## What to produce
What lines in the records below include the word "multiplier"? Return each one.
== Segment start ==
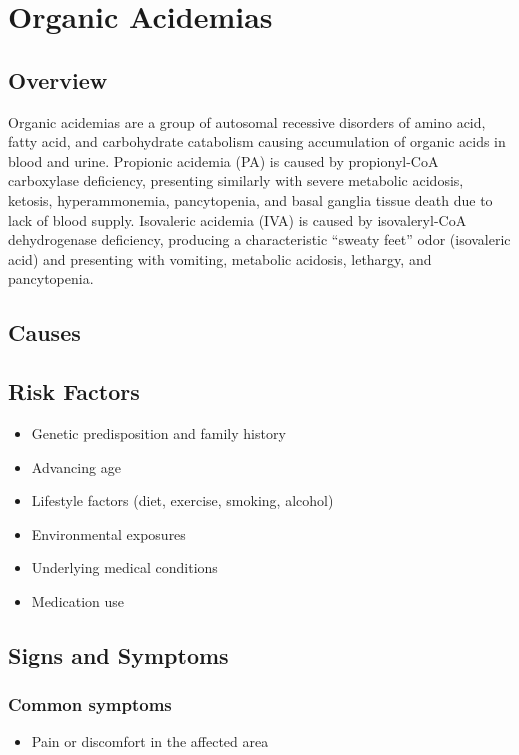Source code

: \chapter{Organic Acidemias}
\label{sec:Organic Acidemias}

\section{Overview}
Organic acidemias are a group of autosomal recessive disorders of amino acid, fatty acid, and carbohydrate catabolism causing accumulation of organic acids in blood and urine. Propionic acidemia (PA) is caused by propionyl-CoA carboxylase deficiency, presenting similarly with severe metabolic acidosis, ketosis, hyperammonemia, pancytopenia, and basal ganglia tissue death due to lack of blood supply. Isovaleric acidemia (IVA) is caused by isovaleryl-CoA dehydrogenase deficiency, producing a characteristic ``sweaty feet'' odor (isovaleric acid) and presenting with vomiting, metabolic acidosis, lethargy, and pancytopenia.
\section{Causes}
\section{Risk Factors}

\begin{itemize}[noitemsep]
  \item Genetic predisposition and family history
  \item Advancing age
  \item Lifestyle factors (diet, exercise, smoking, alcohol)
  \item Environmental exposures
  \item Underlying medical conditions
  \item Medication use
\end{itemize}
\section{Signs and Symptoms}

\subsection{Common symptoms}
\begin{itemize}[noitemsep]
  \item Pain or discomfort in the affected area
  \end{itemize}

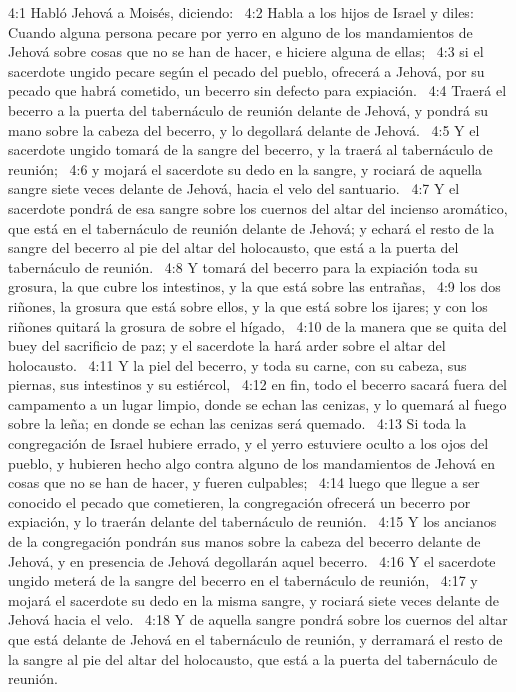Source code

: 4:1 Habló Jehová a Moisés, diciendo:  
4:2 Habla a los hijos de Israel y diles: Cuando alguna persona pecare por yerro en alguno de los mandamientos de Jehová sobre cosas que no se han de hacer, e hiciere alguna de ellas;  
4:3 si el sacerdote ungido pecare según el pecado del pueblo, ofrecerá a Jehová, por su pecado que habrá cometido, un becerro sin defecto para expiación.  
4:4 Traerá el becerro a la puerta del tabernáculo de reunión delante de Jehová, y pondrá su mano sobre la cabeza del becerro, y lo degollará delante de Jehová.  
4:5 Y el sacerdote ungido tomará de la sangre del becerro, y la traerá al tabernáculo de reunión;  
4:6 y mojará el sacerdote su dedo en la sangre, y rociará de aquella sangre siete veces delante de Jehová, hacia el velo del santuario.  
4:7 Y el sacerdote pondrá de esa sangre sobre los cuernos del altar del incienso aromático, que está en el tabernáculo de reunión delante de Jehová; y echará el resto de la sangre del becerro al pie del altar del holocausto, que está a la puerta del tabernáculo de reunión.  
4:8 Y tomará del becerro para la expiación toda su grosura, la que cubre los intestinos, y la que está sobre las entrañas,  
4:9 los dos riñones, la grosura que está sobre ellos, y la que está sobre los ijares; y con los riñones quitará la grosura de sobre el hígado,  
4:10 de la manera que se quita del buey del sacrificio de paz; y el sacerdote la hará arder sobre el altar del holocausto.  
4:11 Y la piel del becerro, y toda su carne, con su cabeza, sus piernas, sus intestinos y su estiércol,  
4:12 en fin, todo el becerro sacará fuera del campamento a un lugar limpio, donde se echan las cenizas, y lo quemará al fuego sobre la leña; en donde se echan las cenizas será quemado.  
4:13 Si toda la congregación de Israel hubiere errado, y el yerro estuviere oculto a los ojos del pueblo, y hubieren hecho algo contra alguno de los mandamientos de Jehová en cosas que no se han de hacer, y fueren culpables;  
4:14 luego que llegue a ser conocido el pecado que cometieren, la congregación ofrecerá un becerro por expiación, y lo traerán delante del tabernáculo de reunión.  
4:15 Y los ancianos de la congregación pondrán sus manos sobre la cabeza del becerro delante de Jehová, y en presencia de Jehová degollarán aquel becerro.  
4:16 Y el sacerdote ungido meterá de la sangre del becerro en el tabernáculo de reunión,  
4:17 y mojará el sacerdote su dedo en la misma sangre, y rociará siete veces delante de Jehová hacia el velo.  
4:18 Y de aquella sangre pondrá sobre los cuernos del altar que está delante de Jehová en el tabernáculo de reunión, y derramará el resto de la sangre al pie del altar del holocausto, que está a la puerta del tabernáculo de reunión.  
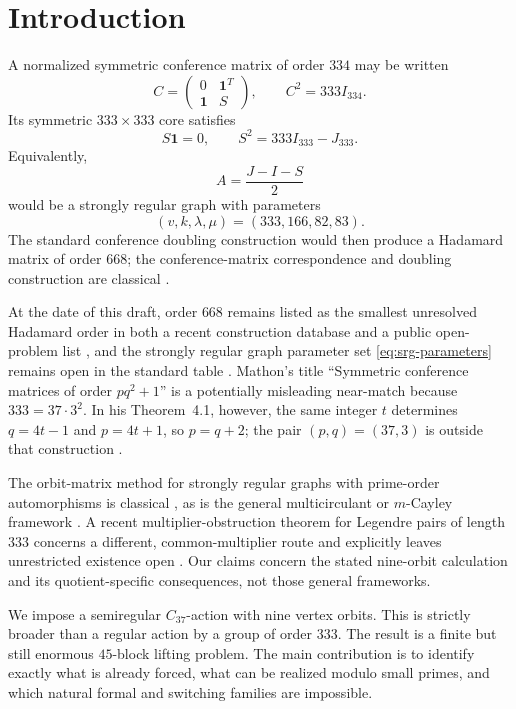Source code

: \documentclass[11pt]{article}
\theoremstyle{definition}
\newcommand{\one}{\mathbf{1}}
\begin{document}
\section{Introduction}

A normalized symmetric conference matrix of order \(334\) may be written
\[
 C=
 \begin{pmatrix}
 0&\one^{T}\\
 \one&S
 \end{pmatrix},
 \qquad C^2=333I_{334}.
\]
Its symmetric \(333\times333\) core satisfies
\[
 S\one=0,\qquad S^2=333I_{333}-J_{333}.
 \tag{1.1}\label{eq:seidel-core}
\]
Equivalently,
\[
 A=\frac{J-I-S}{2}
\]
would be a strongly regular graph with parameters
\[
 (v,k,\lambda,\mu)=(333,166,82,83).
 \tag{1.2}\label{eq:srg-parameters}
\]
The standard conference doubling construction would then produce a
Hadamard matrix of order \(668\); the conference-matrix correspondence and
doubling construction are classical \cite{goethals-seidel}.

At the date of this draft, order \(668\) remains listed as the smallest
unresolved Hadamard order in both a recent construction database and a
public open-problem list \cite{cati-pasechnik,epoch-hadamard}, and the
strongly regular graph parameter set \eqref{eq:srg-parameters} remains open
in the standard table \cite{brouwer-srg}.  Mathon's title ``Symmetric
conference matrices of order \(pq^2+1\)'' is a potentially misleading
near-match because \(333=37\cdot3^2\).  In his Theorem~4.1, however, the
same integer \(t\) determines \(q=4t-1\) and \(p=4t+1\), so \(p=q+2\);
the pair \((p,q)=(37,3)\) is outside that construction \cite{mathon}.

The orbit-matrix method for strongly regular graphs with prime-order
automorphisms is classical \cite{behbahani-lam}, as is the general
multicirculant or \(m\)-Cayley framework \cite{martinez}.  A recent
multiplier-obstruction theorem for Legendre pairs of length \(333\)
concerns a different, common-multiplier route and explicitly leaves
unrestricted existence open \cite{ramos-hulak-queiroz}.  Our claims concern
the stated nine-orbit calculation and its quotient-specific consequences,
not those general frameworks.

We impose a semiregular \(C_{37}\)-action with nine vertex orbits.  This is
strictly broader than a regular action by a group of order \(333\).  The
result is a finite but still enormous \(45\)-block lifting problem.  The
main contribution is to identify exactly what is already forced, what can
be realized modulo small primes, and which natural formal and switching
families are impossible.
\end{document}
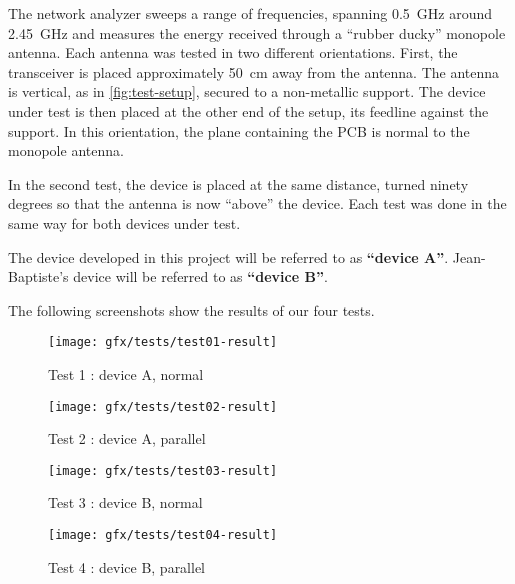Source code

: The network analyzer sweeps a range of frequencies, spanning \SI{0.5}{GHz}
around \SI{2.45}{GHz} and measures the energy received through a ``rubber
ducky'' monopole antenna. Each antenna was tested in two different orientations.
First, the transceiver is placed approximately \SI{50}{cm} away from the
antenna. The antenna is vertical, as in \autoref{fig:test-setup}, secured to
a non-metallic support. The device under test is then placed at the other end of
the setup, its feedline against the support. In this orientation, the plane
containing the PCB is normal to the monopole antenna.

In the second test, the device is placed at the same distance, turned
ninety degrees so
that the antenna is now ``above'' the device. Each test was done in the same way
for both devices under test.

The device developed in this project will be referred to as \textbf{``device A''}.
Jean-Baptiste's device will be referred to as \textbf{``device B''}.


The following screenshots show the results of our four tests.

\begin{figure}[h!]
  \begin{center}
    \texttt{[image: gfx/tests/test01-result]}
  \end{center}
  \caption{Test 1 : device A, normal}
  \label{fig:test01-result}
\end{figure}

\begin{figure}[h!]
  \begin{center}
    \texttt{[image: gfx/tests/test02-result]}
  \end{center}
  \caption{Test 2 : device A, parallel}
  \label{fig:test02-result}
\end{figure}

\begin{figure}[h!]
  \begin{center}
    \texttt{[image: gfx/tests/test03-result]}
  \end{center}
  \caption{Test 3 : device B, normal}
  \label{fig:test03-result}
\end{figure}

\begin{figure}[h!]
  \begin{center}
    \texttt{[image: gfx/tests/test04-result]}
  \end{center}
  \caption{Test 4 : device B, parallel}
  \label{fig:test04-result}
\end{figure}

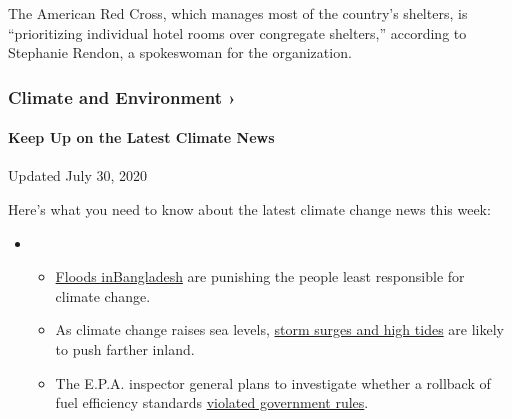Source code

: The American Red Cross, which manages most of the country's shelters, is
``prioritizing individual hotel rooms over congregate shelters,''
according to Stephanie Rendon, a spokeswoman for the organization.

\href{https://www.nytimes.com/section/climate?action=click\&pgtype=Article\&state=default\&region=MAIN_CONTENT_1\&context=storylines_keepup}{}

\hypertarget{climate-and-environment-}{%
\subsubsection{Climate and Environment
›}\label{climate-and-environment-}}

\hypertarget{keep-up-on-the-latest-climate-news}{%
\paragraph{Keep Up on the Latest Climate
News}\label{keep-up-on-the-latest-climate-news}}

Updated July 30, 2020

Here's what you need to know about the latest climate change news this
week:

\begin{itemize}
\item
  \begin{itemize}
  \tightlist
  \item
    \href{https://www.nytimes.com/2020/07/30/climate/bangladesh-floods.html?action=click\&pgtype=Article\&state=default\&region=MAIN_CONTENT_1\&context=storylines_keepup}{Floods
    in}\href{https://www.nytimes.com/2020/07/30/climate/bangladesh-floods.html?action=click\&pgtype=Article\&state=default\&region=MAIN_CONTENT_1\&context=storylines_keepup}{Bangladesh}
    are punishing the people least responsible for climate change.
  \item
    As climate change raises sea levels,
    \href{https://www.nytimes.com/2020/07/30/climate/sea-level-inland-floods.html?action=click\&pgtype=Article\&state=default\&region=MAIN_CONTENT_1\&context=storylines_keepup}{storm
    surges and high tides} are likely to push farther inland.
  \item
    The E.P.A. inspector general plans to investigate whether a rollback
    of fuel efficiency standards
    \href{https://www.nytimes.com/2020/07/27/climate/trump-fuel-efficiency-rule.html?action=click\&pgtype=Article\&state=default\&region=MAIN_CONTENT_1\&context=storylines_keepup}{violated
    government rules}.
  \end{itemize}
\end{itemize}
== Segment end ==
## The answer
multiplier-obstruction theorem for Legendre pairs of length \(333\)
concerns a different, common-multiplier route and explicitly leaves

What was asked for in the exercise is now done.